April 29, 2011 at 11:42 AM ET
Amazon's EC2 Web-hosting service — something on which many popular sites and services rely — suffered some sort of technical problem which took some of our favorite Internet destinations off the map recently. It was a long while before all issues were resolved and some data was permanently destroyed, but Amazon has at least stepped up to the plate to apologize and list the steps which it will take to prevent similar problems from occurring in the future.
First, Amazon plans to give customers the ability to take advantage of multiple Availability Zones, which are like independent server clusters in the cloud, designed to be insulated from failures in other zones in the cloud. Amazon also plans to do a better job at making it easier to deploy a service over multiple availability zones, which is — by its own admission — a daunting task.

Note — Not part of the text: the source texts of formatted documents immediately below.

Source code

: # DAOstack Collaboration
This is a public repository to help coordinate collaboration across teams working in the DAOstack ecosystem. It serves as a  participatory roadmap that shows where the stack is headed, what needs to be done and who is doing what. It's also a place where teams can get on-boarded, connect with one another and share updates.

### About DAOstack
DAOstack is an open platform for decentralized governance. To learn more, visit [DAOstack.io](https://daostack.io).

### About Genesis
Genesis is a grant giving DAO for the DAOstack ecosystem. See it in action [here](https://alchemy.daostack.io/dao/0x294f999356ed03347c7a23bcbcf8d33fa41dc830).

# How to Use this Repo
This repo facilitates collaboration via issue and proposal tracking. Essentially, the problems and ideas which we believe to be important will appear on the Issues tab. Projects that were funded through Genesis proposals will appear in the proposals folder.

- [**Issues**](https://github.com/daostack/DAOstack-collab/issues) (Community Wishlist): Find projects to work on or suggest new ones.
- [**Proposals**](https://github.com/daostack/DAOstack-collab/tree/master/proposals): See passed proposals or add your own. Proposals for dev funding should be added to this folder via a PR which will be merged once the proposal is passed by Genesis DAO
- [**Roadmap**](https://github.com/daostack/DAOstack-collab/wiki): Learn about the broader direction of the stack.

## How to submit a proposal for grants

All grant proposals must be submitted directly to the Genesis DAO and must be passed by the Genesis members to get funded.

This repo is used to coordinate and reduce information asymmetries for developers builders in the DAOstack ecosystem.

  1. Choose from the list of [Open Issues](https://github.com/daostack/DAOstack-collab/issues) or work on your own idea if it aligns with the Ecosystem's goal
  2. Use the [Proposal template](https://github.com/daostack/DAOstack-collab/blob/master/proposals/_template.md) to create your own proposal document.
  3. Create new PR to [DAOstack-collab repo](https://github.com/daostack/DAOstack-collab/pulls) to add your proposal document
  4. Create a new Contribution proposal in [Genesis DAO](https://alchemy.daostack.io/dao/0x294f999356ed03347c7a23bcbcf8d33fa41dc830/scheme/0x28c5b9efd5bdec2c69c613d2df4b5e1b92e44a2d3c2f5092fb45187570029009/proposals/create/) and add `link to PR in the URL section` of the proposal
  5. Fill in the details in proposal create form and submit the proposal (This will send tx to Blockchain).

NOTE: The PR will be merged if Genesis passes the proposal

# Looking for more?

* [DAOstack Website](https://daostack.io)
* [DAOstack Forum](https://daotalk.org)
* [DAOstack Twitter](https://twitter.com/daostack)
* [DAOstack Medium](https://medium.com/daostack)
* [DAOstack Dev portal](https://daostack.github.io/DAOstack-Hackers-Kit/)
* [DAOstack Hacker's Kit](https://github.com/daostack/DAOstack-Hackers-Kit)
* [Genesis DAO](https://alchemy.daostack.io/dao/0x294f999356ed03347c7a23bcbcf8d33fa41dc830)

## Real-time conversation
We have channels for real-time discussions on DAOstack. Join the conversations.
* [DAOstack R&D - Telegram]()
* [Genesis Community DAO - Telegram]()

Amazon also plans to invest in speedier recovery from failures and improve communication with its clients. “We switched to more regular updates part of the way through this event and plan to continue with similar frequency of updates in the future. In addition, we are already working on how we can staff our developer support team more expansively in an event such as this, and organize to provide early and meaningful information, while still avoiding speculation,” says the AWS team.
Amazon is also making it a point to automatically provide a service credit to customers who were affected by the most recent service outage while expressing sympathy for the troubles they experienced:
Last, but certainly not least, we want to apologize. We know how critical our services are to our customers’ businesses and we will do everything we can to learn from this event and use it to drive improvement across our services. As with any significant operational issue, we will spend many hours over the coming days and weeks improving our understanding of the details of the various parts of this event and determining how to make changes to improve our services and processes.
It's worth noting that Amazon's note did not provide statistics regarding how much more productive people around the world were while popular Internet destinations such as popular link-sharing site Reddit, location-based social network Foursquare, URL shortener ow.ly, and application hosting service Cydia were down.